▸ **YOUR ASSIGNMENT**
Below are the records; retype each one exactly.

Stored data entries
=-=-=-=-=
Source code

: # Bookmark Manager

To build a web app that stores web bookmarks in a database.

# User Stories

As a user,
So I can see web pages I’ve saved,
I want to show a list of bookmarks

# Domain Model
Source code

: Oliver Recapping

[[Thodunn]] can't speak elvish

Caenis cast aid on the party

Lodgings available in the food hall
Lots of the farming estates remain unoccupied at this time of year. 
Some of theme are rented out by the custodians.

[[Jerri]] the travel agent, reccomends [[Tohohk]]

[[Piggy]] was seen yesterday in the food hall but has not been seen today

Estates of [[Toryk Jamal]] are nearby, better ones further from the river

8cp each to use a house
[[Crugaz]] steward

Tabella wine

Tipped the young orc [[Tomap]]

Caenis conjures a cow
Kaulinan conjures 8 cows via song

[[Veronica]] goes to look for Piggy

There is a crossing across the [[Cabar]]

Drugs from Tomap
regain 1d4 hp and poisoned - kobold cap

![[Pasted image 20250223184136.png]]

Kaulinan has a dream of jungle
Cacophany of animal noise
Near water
=-=-=-=-=
▸ **YOUR SOLUTION**
Source code

: # Bookmark Manager

To build a web app that stores web bookmarks in a database.

# User Stories

As a user,
So I can see web pages I’ve saved,
I want to show a list of bookmarks

# Domain Model
Source code

: Oliver Recapping

[[Thodunn]] can't speak elvish

Caenis cast aid on the party

Lodgings available in the food hall
Lots of the farming estates remain unoccupied at this time of year. 
Some of theme are rented out by the custodians.

[[Jerri]] the travel agent, reccomends [[Tohohk]]

[[Piggy]] was seen yesterday in the food hall but has not been seen today

Estates of [[Toryk Jamal]] are nearby, better ones further from the river

8cp each to use a house
[[Crugaz]] steward

Tabella wine

Tipped the young orc [[Tomap]]

Caenis conjures a cow
Kaulinan conjures 8 cows via song

[[Veronica]] goes to look for Piggy

There is a crossing across the [[Cabar]]

Drugs from Tomap
regain 1d4 hp and poisoned - kobold cap

![[Pasted image 20250223184136.png]]

Kaulinan has a dream of jungle
Cacophany of animal noise
Near water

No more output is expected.